MAJALAH HATI BERIMAN "MAJALAH BERITA WARGA KOTA SALATIGA"

04 November 2008

Legenda


Saparan Merti Desa

Dukuh Tetep

Warga Tetep Randuacir biasa menyebut “Maringi Buangan”, hal itu untuk menggambarkan orang yang sedang punya hajat dengan memberikan sesaji di tempat tertentu.

Bagi masyarakat Salatiga yang tidak tinggal disekitar wilayah itu, kondisi ini pastilah sesuatu yang asing, namun tidak buat warga Tetep Rannduacir. Sebagian masyarakat disitu menyakini bahwa sesaji harus diberikan pada tempat-tempat tertentu yang sudah turun-temurun dilakukan nenek-moyang dulu.

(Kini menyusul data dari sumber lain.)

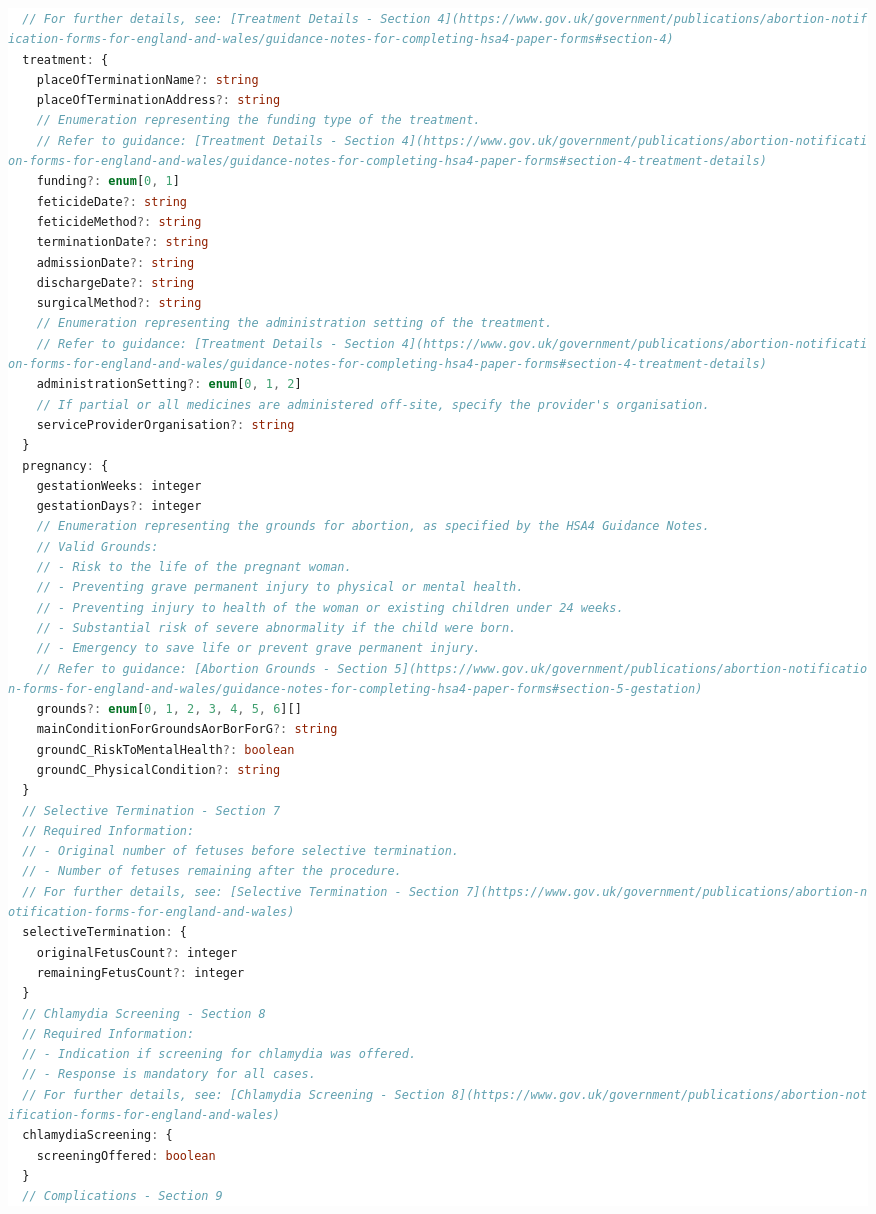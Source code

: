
 ```ts
  // For further details, see: [Treatment Details - Section 4](https://www.gov.uk/government/publications/abortion-notification-forms-for-england-and-wales/guidance-notes-for-completing-hsa4-paper-forms#section-4)
  treatment: {
    placeOfTerminationName?: string
    placeOfTerminationAddress?: string
    // Enumeration representing the funding type of the treatment.
    // Refer to guidance: [Treatment Details - Section 4](https://www.gov.uk/government/publications/abortion-notification-forms-for-england-and-wales/guidance-notes-for-completing-hsa4-paper-forms#section-4-treatment-details)
    funding?: enum[0, 1]
    feticideDate?: string
    feticideMethod?: string
    terminationDate?: string
    admissionDate?: string
    dischargeDate?: string
    surgicalMethod?: string
    // Enumeration representing the administration setting of the treatment.
    // Refer to guidance: [Treatment Details - Section 4](https://www.gov.uk/government/publications/abortion-notification-forms-for-england-and-wales/guidance-notes-for-completing-hsa4-paper-forms#section-4-treatment-details)
    administrationSetting?: enum[0, 1, 2]
    // If partial or all medicines are administered off-site, specify the provider's organisation.
    serviceProviderOrganisation?: string
  }
  pregnancy: {
    gestationWeeks: integer
    gestationDays?: integer
    // Enumeration representing the grounds for abortion, as specified by the HSA4 Guidance Notes.
    // Valid Grounds:
    // - Risk to the life of the pregnant woman.
    // - Preventing grave permanent injury to physical or mental health.
    // - Preventing injury to health of the woman or existing children under 24 weeks.
    // - Substantial risk of severe abnormality if the child were born.
    // - Emergency to save life or prevent grave permanent injury.
    // Refer to guidance: [Abortion Grounds - Section 5](https://www.gov.uk/government/publications/abortion-notification-forms-for-england-and-wales/guidance-notes-for-completing-hsa4-paper-forms#section-5-gestation)
    grounds?: enum[0, 1, 2, 3, 4, 5, 6][]
    mainConditionForGroundsAorBorForG?: string
    groundC_RiskToMentalHealth?: boolean
    groundC_PhysicalCondition?: string
  }
  // Selective Termination - Section 7
  // Required Information:
  // - Original number of fetuses before selective termination.
  // - Number of fetuses remaining after the procedure.
  // For further details, see: [Selective Termination - Section 7](https://www.gov.uk/government/publications/abortion-notification-forms-for-england-and-wales)
  selectiveTermination: {
    originalFetusCount?: integer
    remainingFetusCount?: integer
  }
  // Chlamydia Screening - Section 8
  // Required Information:
  // - Indication if screening for chlamydia was offered.
  // - Response is mandatory for all cases.
  // For further details, see: [Chlamydia Screening - Section 8](https://www.gov.uk/government/publications/abortion-notification-forms-for-england-and-wales)
  chlamydiaScreening: {
    screeningOffered: boolean
  }
  // Complications - Section 9
```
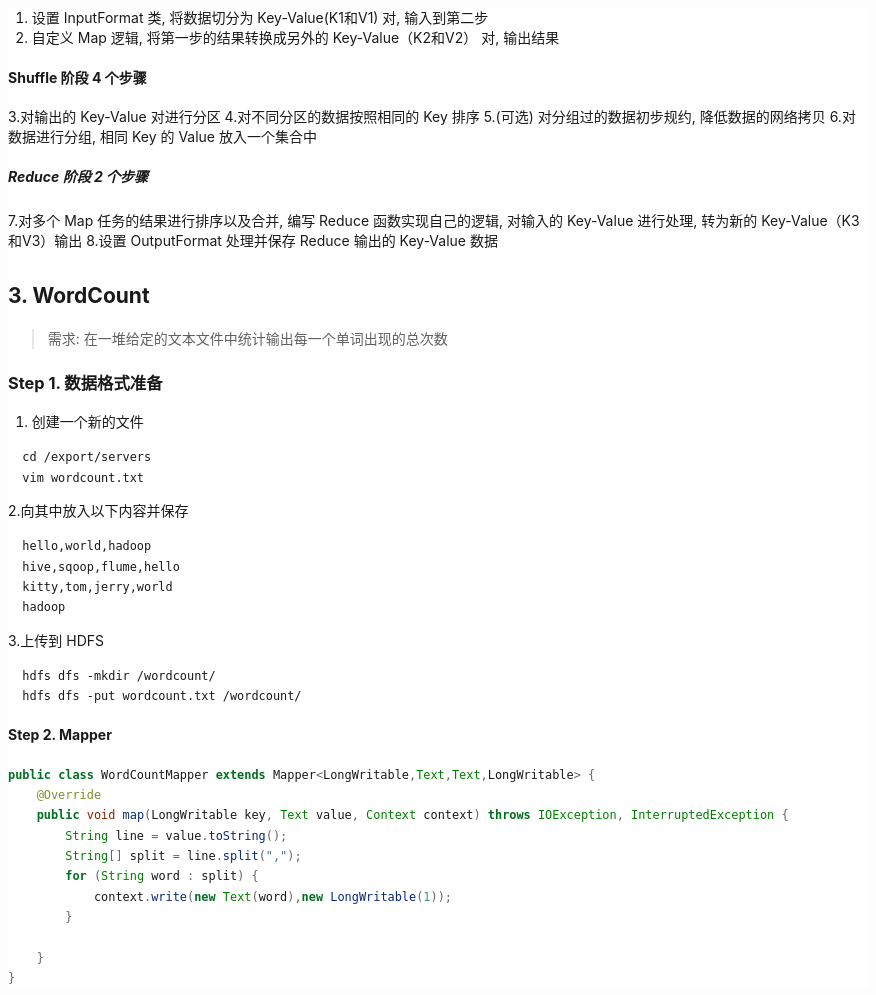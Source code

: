 1. 设置 InputFormat 类, 将数据切分为 Key-Value(K1和V1) 对, 输入到第二步
2. 自定义 Map 逻辑, 将第一步的结果转换成另外的 Key-Value（K2和V2） 对, 输出结果

#### Shuffle 阶段 4 个步骤

3.对输出的 Key-Value 对进行分区
4.对不同分区的数据按照相同的 Key 排序
5.(可选) 对分组过的数据初步规约, 降低数据的网络拷贝
6.对数据进行分组, 相同 Key 的 Value 放入一个集合中

##### Reduce 阶段 2 个步骤

7.对多个 Map 任务的结果进行排序以及合并, 编写 Reduce 函数实现自己的逻辑, 对输入的 Key-Value 进行处理, 转为新的 Key-Value（K3和V3）输出
8.设置 OutputFormat 处理并保存 Reduce 输出的 Key-Value 数据

## 3. WordCount

> 需求: 在一堆给定的文本文件中统计输出每一个单词出现的总次数

### Step 1. 数据格式准备

1. 创建一个新的文件

```shell
  cd /export/servers
  vim wordcount.txt
```

2.向其中放入以下内容并保存

```text
  hello,world,hadoop
  hive,sqoop,flume,hello
  kitty,tom,jerry,world
  hadoop
```

3.上传到 HDFS

```shell
  hdfs dfs -mkdir /wordcount/
  hdfs dfs -put wordcount.txt /wordcount/
```

#### Step 2. Mapper

```java
public class WordCountMapper extends Mapper<LongWritable,Text,Text,LongWritable> {
    @Override
    public void map(LongWritable key, Text value, Context context) throws IOException, InterruptedException {
        String line = value.toString();
        String[] split = line.split(",");
        for (String word : split) {
            context.write(new Text(word),new LongWritable(1));
        }

    }
}
```
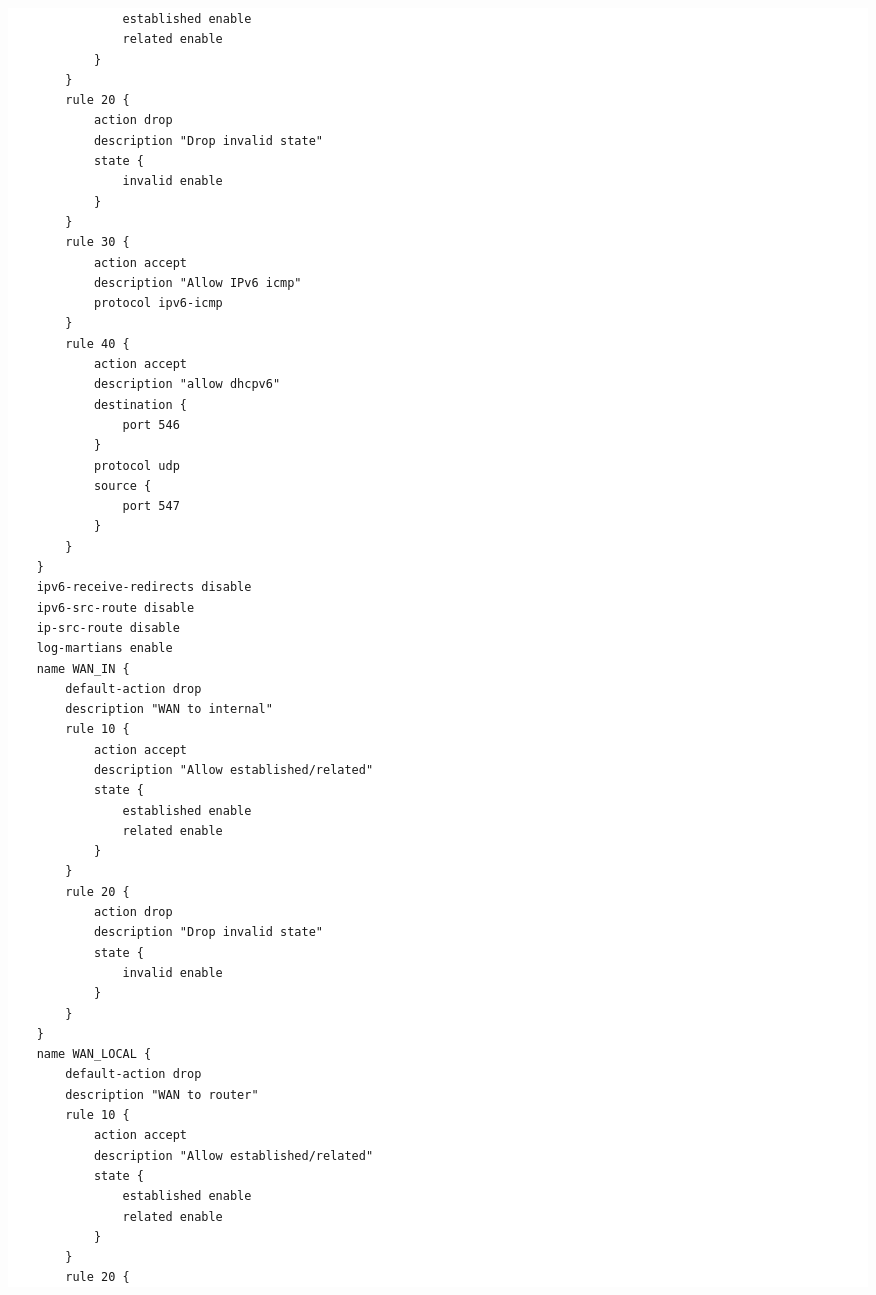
 ```
                established enable
                related enable
            }
        }
        rule 20 {
            action drop
            description "Drop invalid state"
            state {
                invalid enable
            }
        }
        rule 30 {
            action accept
            description "Allow IPv6 icmp"
            protocol ipv6-icmp
        }
        rule 40 {
            action accept
            description "allow dhcpv6"
            destination {
                port 546
            }
            protocol udp
            source {
                port 547
            }
        }
    }
    ipv6-receive-redirects disable
    ipv6-src-route disable
    ip-src-route disable
    log-martians enable
    name WAN_IN {
        default-action drop
        description "WAN to internal"
        rule 10 {
            action accept
            description "Allow established/related"
            state {
                established enable
                related enable
            }
        }
        rule 20 {
            action drop
            description "Drop invalid state"
            state {
                invalid enable
            }
        }
    }
    name WAN_LOCAL {
        default-action drop
        description "WAN to router"
        rule 10 {
            action accept
            description "Allow established/related"
            state {
                established enable
                related enable
            }
        }
        rule 20 {
```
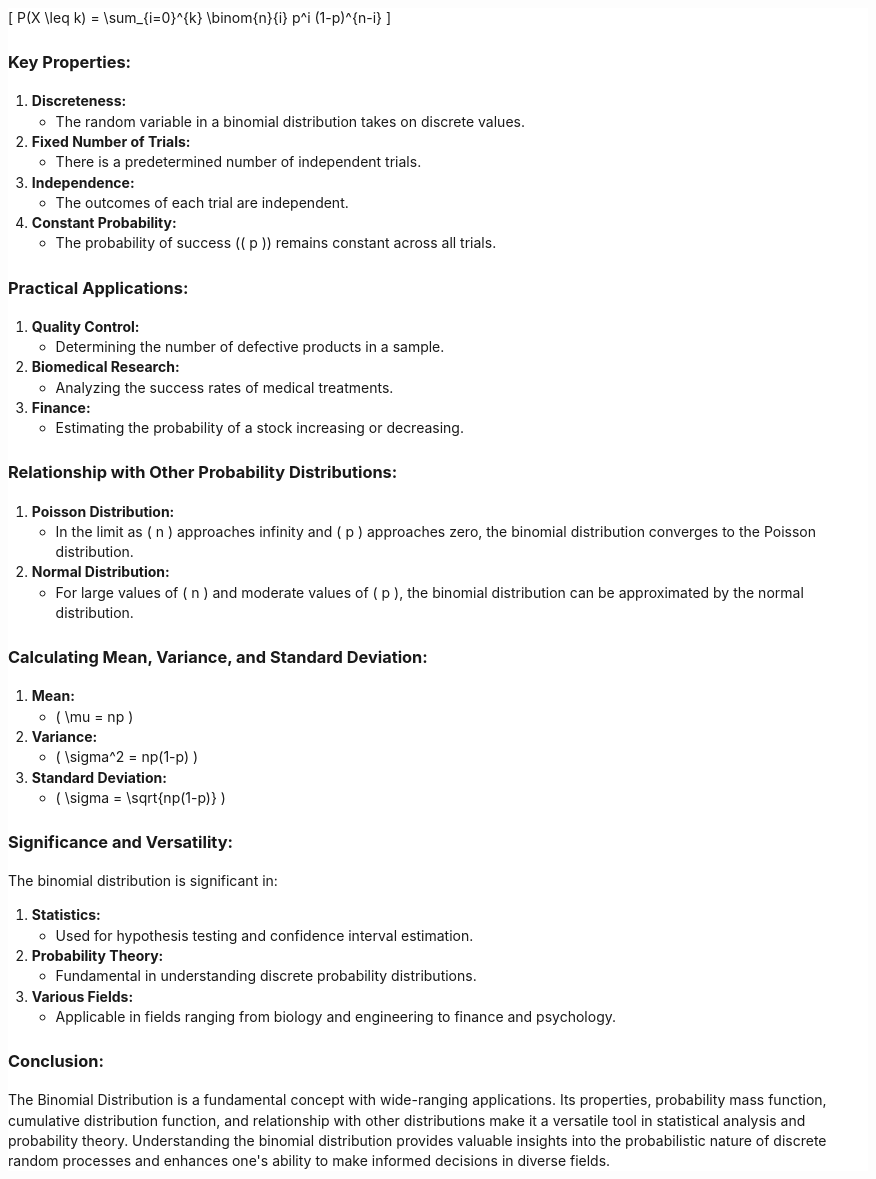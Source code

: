 \[ P(X \leq k) = \sum_{i=0}^{k} \binom{n}{i} p^i (1-p)^{n-i} \]

### **Key Properties:**
1. **Discreteness:**
   - The random variable in a binomial distribution takes on discrete values.
2. **Fixed Number of Trials:**
   - There is a predetermined number of independent trials.
3. **Independence:**
   - The outcomes of each trial are independent.
4. **Constant Probability:**
   - The probability of success (\( p \)) remains constant across all trials.

### **Practical Applications:**
1. **Quality Control:**
   - Determining the number of defective products in a sample.
2. **Biomedical Research:**
   - Analyzing the success rates of medical treatments.
3. **Finance:**
   - Estimating the probability of a stock increasing or decreasing.

### **Relationship with Other Probability Distributions:**
1. **Poisson Distribution:**
   - In the limit as \( n \) approaches infinity and \( p \) approaches zero, the binomial distribution converges to the Poisson distribution.
2. **Normal Distribution:**
   - For large values of \( n \) and moderate values of \( p \), the binomial distribution can be approximated by the normal distribution.

### **Calculating Mean, Variance, and Standard Deviation:**
1. **Mean:**
   - \( \mu = np \)
2. **Variance:**
   - \( \sigma^2 = np(1-p) \)
3. **Standard Deviation:**
   - \( \sigma = \sqrt{np(1-p)} \)

### **Significance and Versatility:**
The binomial distribution is significant in:
1. **Statistics:**
   - Used for hypothesis testing and confidence interval estimation.
2. **Probability Theory:**
   - Fundamental in understanding discrete probability distributions.
3. **Various Fields:**
   - Applicable in fields ranging from biology and engineering to finance and psychology.

### **Conclusion:**
The Binomial Distribution is a fundamental concept with wide-ranging applications. Its properties, probability mass function, cumulative distribution function, and relationship with other distributions make it a versatile tool in statistical analysis and probability theory. Understanding the binomial distribution provides valuable insights into the probabilistic nature of discrete random processes and enhances one's ability to make informed decisions in diverse fields.
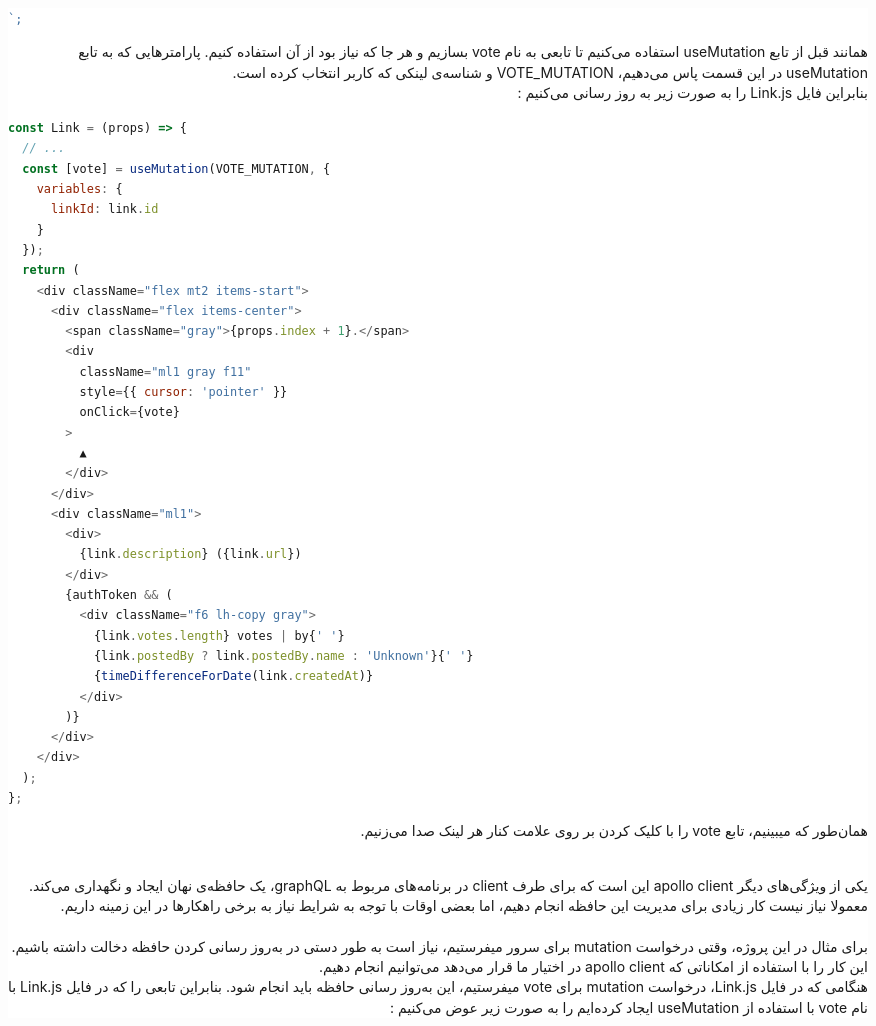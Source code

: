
 ```js
`;
```
<p dir="rtl" style="position:right;">
همانند قبل از تابع useMutation استفاده می‌کنیم تا تابعی به نام vote بسازیم و هر جا که نیاز بود از آن استفاده کنیم. پارامترهایی که به تابع useMutation در این قسمت پاس می‌دهیم، VOTE_MUTATION و شناسه‌ی لینکی که کاربر انتخاب کرده است.<br />
بنابراین فایل Link.js را به صورت زیر به روز رسانی می‌کنیم : 
</p>

```js
const Link = (props) => {
  // ...
  const [vote] = useMutation(VOTE_MUTATION, {
    variables: {
      linkId: link.id
    }
  });
  return (
    <div className="flex mt2 items-start">
      <div className="flex items-center">
        <span className="gray">{props.index + 1}.</span>
        <div
          className="ml1 gray f11"
          style={{ cursor: 'pointer' }}
          onClick={vote}
        >
          ▲
        </div>
      </div>
      <div className="ml1">
        <div>
          {link.description} ({link.url})
        </div>
        {authToken && (
          <div className="f6 lh-copy gray">
            {link.votes.length} votes | by{' '}
            {link.postedBy ? link.postedBy.name : 'Unknown'}{' '}
            {timeDifferenceForDate(link.createdAt)}
          </div>
        )}
      </div>
    </div>
  );
};
```
<p dir="rtl" style="position:right;">
همان‌طور که میبینیم، تابع vote را با کلیک کردن بر روی علامت کنار هر لینک صدا می‌زنیم.
</p>

<p dir="rtl" style="position:right;">
<br />
یکی از ویژگی‌های دیگر apollo client این است که برای طرف client در برنامه‌های مربوط به graphQL، یک حافظه‌ی نهان ایجاد و نگهداری می‌کند. معمولا نیاز نیست کار زیادی برای مدیریت این حافظه انجام دهیم، اما بعضی اوقات با توجه به شرایط نیاز به برخی راهکار‌ها در این زمینه داریم. <br />
<br />
برای مثال در این پروژه، وقتی درخواست mutation برای سرور میفرستیم، نیاز است به طور دستی در به‌روز رسانی کردن حافظه دخالت داشته باشیم. این کار را با استفاده از امکاناتی که apollo client در اختیار ما قرار می‌دهد می‌توانیم انجام دهیم. <br />
هنگامی که در فایل Link.js، درخواست mutation برای vote میفرستیم، این به‌روز رسانی حافظه باید انجام شود. بنابراین تابعی را که در فایل Link.js با نام vote با استفاده از useMutation ایجاد کرده‌ایم را به صورت زیر عوض می‌کنیم :
</p>
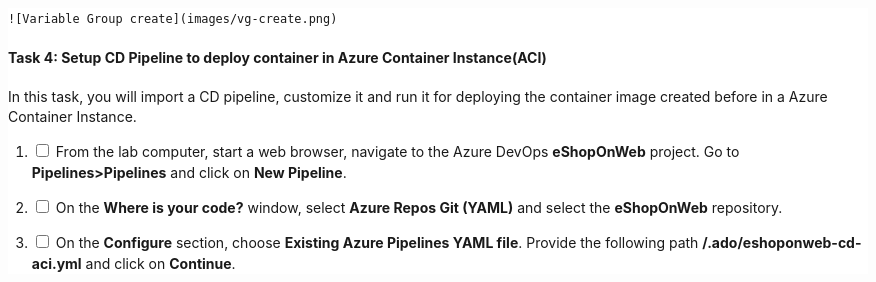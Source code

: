     ![Variable Group create](images/vg-create.png)

#### Task 4: Setup CD Pipeline to deploy container in Azure Container Instance(ACI)

In this task, you will import a CD pipeline, customize it and run it for deploying the container image created before in a Azure Container Instance.

1. <input type="checkbox" id="{{ page.chkbx-pre-ids }}-exer" name="{{ page.chkbx-pre-ids }}-exer" /> From the lab computer, start a web browser, navigate to the Azure DevOps **eShopOnWeb** project. Go to **Pipelines>Pipelines** and click on **New Pipeline**.

1. <input type="checkbox" id="{{ page.chkbx-pre-ids }}-exer" name="{{ page.chkbx-pre-ids }}-exer" />  On the **Where is your code?** window, select **Azure Repos Git (YAML)** and select the **eShopOnWeb** repository.

1. <input type="checkbox" id="{{ page.chkbx-pre-ids }}-exer" name="{{ page.chkbx-pre-ids }}-exer" />  On the **Configure** section, choose **Existing Azure Pipelines YAML file**. Provide the following path **/.ado/eshoponweb-cd-aci.yml** and click on **Continue**.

Keluarga yang sedang mempunyai hajat baik itu pernikahan dan sunatan, atau kegiatan lain yang mendatangkan banyak tamu, diharuskan untuk memberikan buangan (sesaji) di persimpangan jalan, wuwungan rumahnya, dan di bererapa tempat seperti Watu Tanggung, Kali Gambir, Kali Jager, serta kali Kali Andong. Apabila kebiasaan ini dihindari, dipercaya akan mendatangkan hal-hal yang tidak baik bagi keluarga atau masyarakat Tetep.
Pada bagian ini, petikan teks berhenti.